══ SOURCE MATERIAL ══
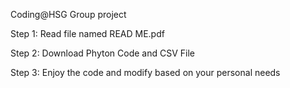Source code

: 
Coding@HSG Group project

Step 1: Read file named READ ME.pdf

Step 2: Download Phyton Code and CSV File

Step 3: Enjoy the code and modify based on your personal needs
═══
Copy out all of the entries exactly as they stand, with no pictures in your copy.

> **RESULT OF THE EXERCISE**:
Source code

: 
Coding@HSG Group project

Step 1: Read file named READ ME.pdf

Step 2: Download Phyton Code and CSV File

Step 3: Enjoy the code and modify based on your personal needs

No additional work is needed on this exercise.